— EXERCISE INSTRUCTIONS —
Going through the data, count each line that has the word "search". Reply with the total and nothing more.

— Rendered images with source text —
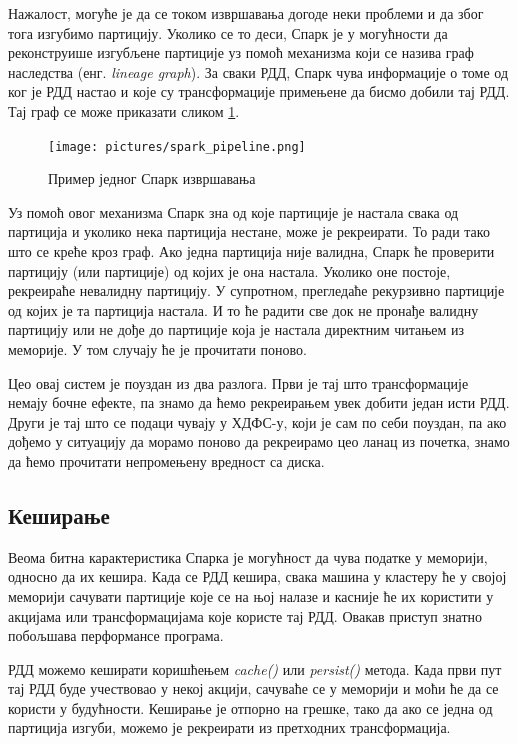 \documentclass[12pt,oneside]{memoir}
\begin{document}
Нажалост, могуће је да се током извршавања догоде неки проблеми и да због тога изгубимо партицију. Уколико се то деси, Спарк је у могућности да реконструише изгубљене партиције уз помоћ механизма који се назива граф наследства (енг. \textit{lineage graph}). За сваки РДД, Спарк чува информације о томе од ког је РДД настао и које су трансформације примењене да бисмо добили тај РДД. Тај граф се може приказати сликом \ref{fig:sprk_ppln}.

\begin{figure}[!ht]
  \centering
  \texttt{[image: pictures/spark\_pipeline.png]}
  \caption{Пример једног Спарк извршавања}
  \label{fig:sprk_ppln}
\end{figure}

Уз помоћ овог механизма Спарк зна од које партиције је настала свака од партиција и уколико нека партиција нестане, може је рекреирати. То ради тако што се креће кроз граф. Ако једна партиција није валидна, Спарк ће проверити партицију (или партиције) од којих је она настала. Уколико оне постоје, рекреираће невалидну партицију. У супротном, прегледаће рекурзивно партиције од којих је та партиција настала. И то ће радити све док не пронађе валидну партицију или не дође до партиције која је настала директним читањем из меморије. У том случају ће је прочитати поново. \cite{hadoop_learning}

Цео овај систем је поуздан из два разлога. Први је тај што трансформације немају бочне ефекте, па знамо да ћемо рекреирањем увек добити један исти РДД. Други је тај што се подаци чувају у ХДФС-у, који је сам по себи поуздан, па ако дођемо у ситуацију да морамо поново да рекреирамо цео ланац из почетка, знамо да ћемо прочитати непромењену вредност са диска.

\subsection{Кеширање}
\label{subsec:spark_persist}

Веома битна карактеристика Спарка је могућност да чува податке у меморији, односно да их кешира. Када се РДД кешира, свака машина у кластеру ће у својој меморији сачувати партиције које се на њој налазе и касније ће их користити у акцијама или трансформацијама које користе тај РДД. Овакав приступ знатно побољшава перформансе програма. \cite{spark_rdd}

РДД можемо кеширати коришћењем \textit{cache()} или \textit{persist()} метода. Када први пут тај РДД буде учествовао у некој акцији, сачуваће се у меморији и моћи ће да се користи у будућности. Кеширање је отпорно на грешке, тако да ако се једна од партиција изгуби, можемо је рекреирати из претходних трансформација. \cite{spark_rdd}
\end{document}
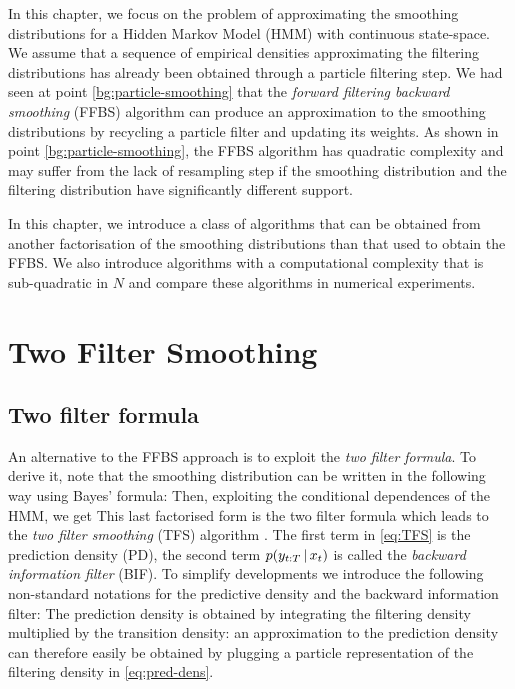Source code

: 
In this chapter, we focus on the problem of approximating the smoothing distributions for a Hidden Markov Model (HMM) with continuous state-space.
We assume that a sequence of empirical densities approximating the filtering distributions has already been obtained through a particle filtering step.
We had seen at point \ref{bg:particle-smoothing} that the \emph{forward filtering backward smoothing} (FFBS) algorithm can produce an approximation to the smoothing distributions by recycling a particle filter and updating its weights.  As shown in point \ref{bg:particle-smoothing}, the FFBS algorithm has quadratic complexity and may suffer from the lack of resampling step if the smoothing distribution and the filtering distribution have significantly different support. 

In this chapter, we introduce a class of algorithms that can be obtained from another factorisation of the smoothing distributions than that used to obtain the FFBS. We also introduce algorithms with a computational complexity that is sub-quadratic in $N$ and compare these algorithms in numerical experiments.

\section{\label{sec:TFS}Two Filter Smoothing}


\subsection{\label{point:TFS}Two filter formula}
An alternative to the FFBS approach is to exploit the \emph{two filter formula}. 
To derive it, note that the smoothing distribution can be written in the following way using Bayes' formula:
%
% 
Then, exploiting the conditional dependences of the HMM, we get
%
%
This last factorised form is the two filter formula which leads to the \emph{two filter smoothing} (TFS) algorithm \citep{bresler86, kitagawa96}. 
The first term in \eqref{eq:TFS} is the prediction density (PD), 
the second term $p(y_{t:T}\,|\, x_{t})$ is called the \emph{backward information filter} (BIF). To simplify developments we introduce the following non-standard notations for the predictive density and the backward information filter:
%
%
The prediction density is obtained by integrating the filtering density multiplied by the transition density:
%
%
an approximation to the prediction density can therefore easily be obtained by plugging a particle representation of the filtering density in \eqref{eq:pred-dens}. 
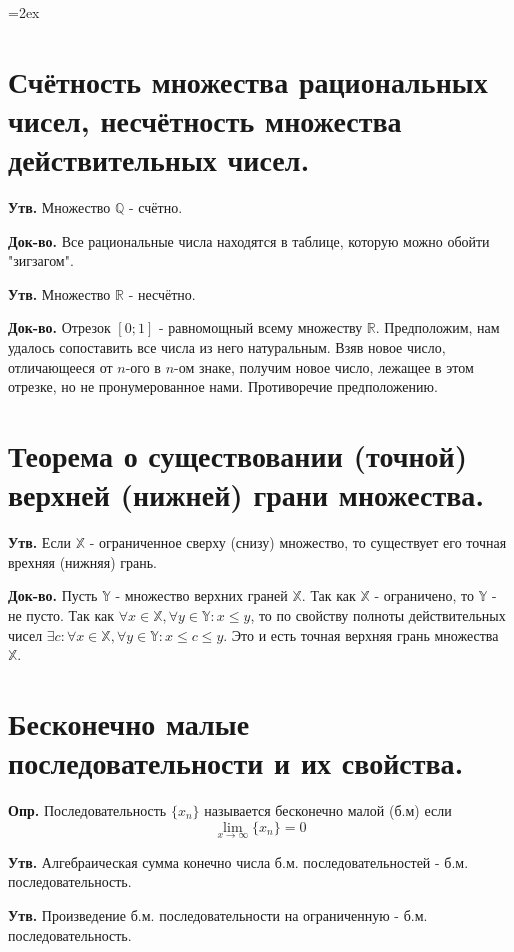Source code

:\documentclass[a4paper,12pt]{article}
\begin{document}
\begin{flushleft}
\parskip=2ex
\section{Счётность множества рациональных чисел, несчётность множества действительных чисел.}

	\textbf{Утв.} Множество $\mathbb{Q}$ - счётно.
	
	\textbf{Док-во.} Все рациональные числа находятся в таблице, которую можно обойти "зигзагом".

	\textbf{Утв.} Множество $\mathbb{R}$ - несчётно.
	
	\textbf{Док-во.} Отрезок $[0; 1]$ - равномощный всему множеству $\mathbb{R}$. 
	Предположим, нам удалось сопоставить все числа из него натуральным. 
	Взяв новое число, отличающееся от $n$-ого в $n$-ом знаке, получим новое число, лежащее в этом отрезке, но не пронумерованное нами.
	Противоречие предположению. 

\section{Теорема о существовании (точной) верхней (нижней) грани множества.}

	\textbf{Утв.} Если $\mathbb{X}$ - ограниченное сверху (снизу) множество, то существует его точная врехняя (нижняя) грань.

	\textbf{Док-во.} Пусть $\mathbb{Y}$ - множество верхних граней $\mathbb{X}$. Так как $\mathbb{X}$ - ограничено, то $\mathbb{Y}$ - не пусто.
	Так как $\forall x \in \mathbb{X}, \forall y \in \mathbb{Y}: x \leq y$, то по свойству полноты действительных чисел $\exists c: \forall x \in \mathbb{X}, \forall y \in \mathbb{Y}: x \leq c \leq y$. Это и есть точная верхняя грань множества $\mathbb{X}$.
	
\section{Бесконечно малые последовательности и их свойства.}

	\textbf{Опр.} Последовательность $\{x_n\}$ называется бесконечно малой (б.м) если 
	$$\lim_{x \to \infty} \{x_n\} = 0$$
	
	\textbf{Утв.} Алгебраическая сумма конечно числа б.м. последовательностей - б.м. последовательность.

	\textbf{Утв.} Произведение б.м. последовательности на ограниченную - б.м. последовательность.
	

\end{flushleft}
\end{document}
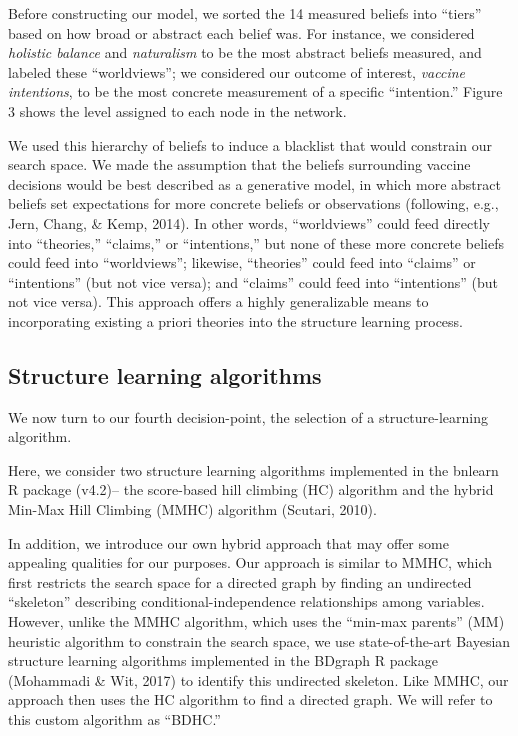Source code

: \documentclass[10pt, letterpaper]{article}
\begin{document}
Before constructing our model, we sorted the 14 measured beliefs into
``tiers'' based on how broad or abstract each belief was. For instance,
we considered \emph{holistic balance} and \emph{naturalism} to be the
most abstract beliefs measured, and labeled these ``worldviews''; we
considered our outcome of interest, \emph{vaccine intentions}, to be the
most concrete measurement of a specific ``intention.'' Figure 3 shows
the level assigned to each node in the network.

We used this hierarchy of beliefs to induce a blacklist that would
constrain our search space. We made the assumption that the beliefs
surrounding vaccine decisions would be best described as a generative
model, in which more abstract beliefs set expectations for more concrete
beliefs or observations (following, e.g., Jern, Chang, \& Kemp, 2014).
In other words, ``worldviews'' could feed directly into ``theories,''
``claims,'' or ``intentions,'' but none of these more concrete beliefs
could feed into ``worldviews''; likewise, ``theories'' could feed into
``claims'' or ``intentions'' (but not vice versa); and ``claims'' could
feed into ``intentions'' (but not vice versa). This approach offers a
highly generalizable means to incorporating existing a priori theories
into the structure learning process.

\subsection{Structure learning
algorithms}\label{structure-learning-algorithms}

We now turn to our fourth decision-point, the selection of a
structure-learning algorithm.

Here, we consider two structure learning algorithms implemented in the
bnlearn R package (v4.2)-- the score-based hill climbing (HC) algorithm
and the hybrid Min-Max Hill Climbing (MMHC) algorithm (Scutari, 2010).

In addition, we introduce our own hybrid approach that may offer some
appealing qualities for our purposes. Our approach is similar to MMHC,
which first restricts the search space for a directed graph by finding
an undirected ``skeleton'' describing conditional-independence
relationships among variables. However, unlike the MMHC algorithm, which
uses the ``min-max parents'' (MM) heuristic algorithm to constrain the
search space, we use state-of-the-art Bayesian structure learning
algorithms implemented in the BDgraph R package (Mohammadi \& Wit, 2017)
to identify this undirected skeleton. Like MMHC, our approach then uses
the HC algorithm to find a directed graph. We will refer to this custom
algorithm as ``BDHC.''
\end{document}
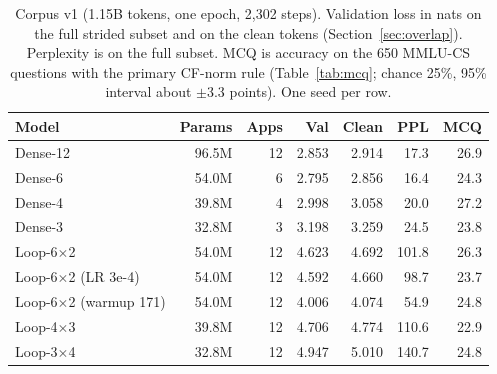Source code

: \begin{table}[t]
\centering
\caption{Corpus v1 (1.15B tokens, one epoch, 2{,}302 steps). Validation loss in nats on the full strided subset and on the clean tokens (Section~\ref{sec:overlap}). Perplexity is on the full subset. MCQ is accuracy on the 650 MMLU-CS questions with the primary CF-norm rule (Table~\ref{tab:mcq}; chance 25\%, 95\% interval about $\pm$3.3 points). One seed per row.}
\label{tab:v1}
\setlength{\tabcolsep}{3pt}
\begin{tabular}{lrrrrrr}
\toprule
Model & Params & Apps & Val & Clean & PPL & MCQ \\
\midrule
Dense-12 & 96.5M & 12 & 2.853 & 2.914 & 17.3 & 26.9 \\
Dense-6 & 54.0M & 6 & 2.795 & 2.856 & 16.4 & 24.3 \\
Dense-4 & 39.8M & 4 & 2.998 & 3.058 & 20.0 & 27.2 \\
Dense-3 & 32.8M & 3 & 3.198 & 3.259 & 24.5 & 23.8 \\
Loop-6$\times$2 & 54.0M & 12 & 4.623 & 4.692 & 101.8 & 26.3 \\
Loop-6$\times$2 (LR 3e-4) & 54.0M & 12 & 4.592 & 4.660 & 98.7 & 23.7 \\
Loop-6$\times$2 (warmup 171) & 54.0M & 12 & 4.006 & 4.074 & 54.9 & 24.8 \\
Loop-4$\times$3 & 39.8M & 12 & 4.706 & 4.774 & 110.6 & 22.9 \\
Loop-3$\times$4 & 32.8M & 12 & 4.947 & 5.010 & 140.7 & 24.8 \\
\bottomrule
\end{tabular}
\end{table}
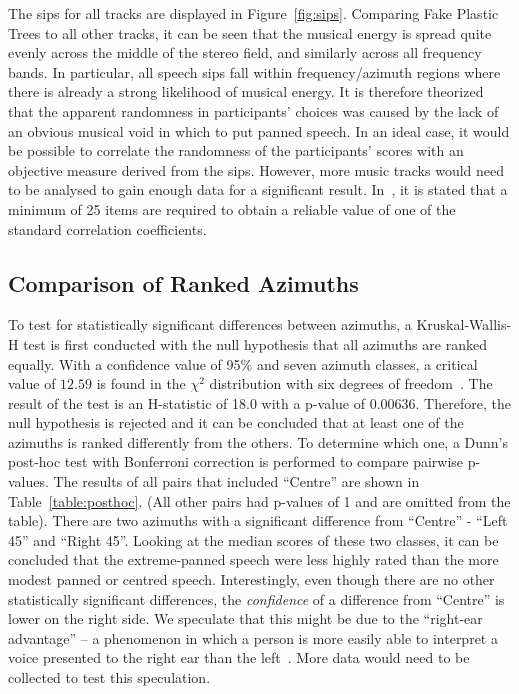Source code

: \documentclass[a4paper,10pt]{edpsci} %
\begin{document}
The \glspl{sip} for all tracks are displayed in Figure~\ref{fig:sips}. Comparing Fake Plastic Trees to all other tracks, it can be seen that the musical energy is spread quite evenly across the middle of the stereo field, and similarly across all frequency bands. In particular, all speech \glspl{sip} fall within frequency/azimuth regions where there is already a strong likelihood of musical energy. It is therefore theorized that the apparent randomness in participants' choices was caused by the lack of an obvious musical void in which to put panned speech. In an ideal case, it would be possible to correlate the randomness of the participants' scores with an objective measure derived from the \glspl{sip}. However, more music tracks would need to be analysed to gain enough data for a significant result. In~\cite{bonett_sample_2000}, it is stated that a minimum of 25 items are required to obtain a reliable value of one of the standard correlation coefficients.

\subsection{Comparison of Ranked Azimuths}
\label{sec:comparison_of_ranked_azimuths}
To test for statistically significant differences between azimuths, a Kruskal-Wallis-H test is first conducted with the null hypothesis that all azimuths are ranked equally. With a confidence value of 95\% and seven azimuth classes, a critical value of $12.59$ is found in the $\chi^2$ distribution with six degrees of freedom~\cite{howell2013statistical}. The result of the test is an H-statistic of 18.0 with a p-value of 0.00636. Therefore, the null hypothesis is rejected and it can be concluded that at least one of the azimuths is ranked differently from the others. To determine which one, a Dunn's post-hoc test with Bonferroni correction is performed to compare pairwise p-values. The results of all pairs that included \enquote{Centre} are shown in Table~\ref{table:posthoc}. (All other pairs had p-values of 1 and are omitted from the table). There are two azimuths with a significant difference from \enquote{Centre} - \enquote{Left 45} and \enquote{Right 45}. Looking at the median scores of these two classes, it can be concluded that the extreme-panned speech were less highly rated than the more modest panned or centred speech. Interestingly, even though there are no other statistically significant differences, the \textit{confidence} of a difference from \enquote{Centre} is lower on the right side. We speculate that this might be due to the \enquote{right-ear advantage} -- a phenomenon in which a person is more easily able to interpret a voice presented to the right ear than the left~\cite{tanaka_neurophysiological_2021}. More data would need to be collected to test this speculation.
\end{document}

— TASK ANSWER —
3